§ **WORK TASK**:
Wherever pictures occur in the entries below, leave them out and retype the rest exactly.

INFORMATION SUPPLIED Start Marker

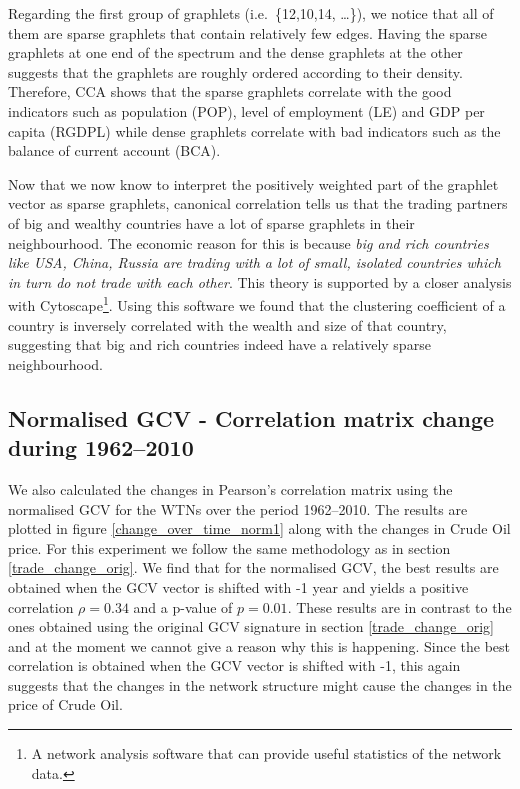 Regarding the first group of graphlets (i.e.\ \{12,10,14, \dots \}), we notice that all of them are sparse graphlets that contain relatively few edges. Having the sparse graphlets at one end of the spectrum and the dense graphlets at the other suggests that the graphlets are roughly ordered according to their density. Therefore, CCA shows that the sparse graphlets correlate with the good indicators such as population (POP), level of employment (LE) and GDP per capita (RGDPL) while dense graphlets correlate with bad indicators such as the balance of current account (BCA).

Now that we now know to interpret the positively weighted part of the graphlet vector as sparse graphlets, canonical correlation tells us that the trading partners of big and wealthy countries have a lot of sparse graphlets in their neighbourhood. The economic reason for this is because \emph{big and rich countries like USA, China, Russia are trading with a lot of small, isolated countries which in turn do not trade with each other}. This theory is supported by a closer analysis with Cytoscape\footnote{A network analysis software that can provide useful statistics of the network data.}. Using this software we found that the clustering coefficient of a country is inversely correlated with the wealth and size of that country, suggesting that big and rich countries indeed have a relatively sparse neighbourhood.


\subsection{Normalised GCV - Correlation matrix change during 1962--2010}
\label{rev_trade_change}


We also calculated the changes in Pearson's correlation matrix using the normalised GCV for the WTNs over the period 1962--2010. The results are plotted in figure \ref{change_over_time_norm1} along with the changes in Crude Oil price. For this experiment we follow the same methodology as in section \ref{trade_change_orig}. We find that for the normalised GCV, the best results are obtained when the GCV vector is shifted with -1 year and yields a positive correlation $\rho = 0.34$ and a p-value of $p = 0.01$. These results are in contrast to the ones obtained using the original GCV signature in section \ref{trade_change_orig} and at the moment we cannot give a reason why this is happening. Since the best correlation is obtained when the GCV vector is shifted with -1, this again suggests that the changes in the network structure might cause the changes in the price of Crude Oil.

INFORMATION SUPPLIED End Marker

§ **PROBLEM SOLUTION**:
 Regarding the first group of graphlets (i.e.\ \{12,10,14, \dots \}), we notice that all of them are sparse graphlets that contain relatively few edges. Having the sparse graphlets at one end of the spectrum and the dense graphlets at the other suggests that the graphlets are roughly ordered according to their density. Therefore, CCA shows that the sparse graphlets correlate with the good indicators such as population (POP), level of employment (LE) and GDP per capita (RGDPL) while dense graphlets correlate with bad indicators such as the balance of current account (BCA).

Now that we now know to interpret the positively weighted part of the graphlet vector as sparse graphlets, canonical correlation tells us that the trading partners of big and wealthy countries have a lot of sparse graphlets in their neighbourhood. The economic reason for this is because \emph{big and rich countries like USA, China, Russia are trading with a lot of small, isolated countries which in turn do not trade with each other}. This theory is supported by a closer analysis with Cytoscape\footnote{A network analysis software that can provide useful statistics of the network data.}. Using this software we found that the clustering coefficient of a country is inversely correlated with the wealth and size of that country, suggesting that big and rich countries indeed have a relatively sparse neighbourhood.


\subsection{Normalised GCV - Correlation matrix change during 1962--2010}
\label{rev_trade_change}


We also calculated the changes in Pearson's correlation matrix using the normalised GCV for the WTNs over the period 1962--2010. The results are plotted in figure \ref{change_over_time_norm1} along with the changes in Crude Oil price. For this experiment we follow the same methodology as in section \ref{trade_change_orig}. We find that for the normalised GCV, the best results are obtained when the GCV vector is shifted with -1 year and yields a positive correlation $\rho = 0.34$ and a p-value of $p = 0.01$. These results are in contrast to the ones obtained using the original GCV signature in section \ref{trade_change_orig} and at the moment we cannot give a reason why this is happening. Since the best correlation is obtained when the GCV vector is shifted with -1, this again suggests that the changes in the network structure might cause the changes in the price of Crude Oil.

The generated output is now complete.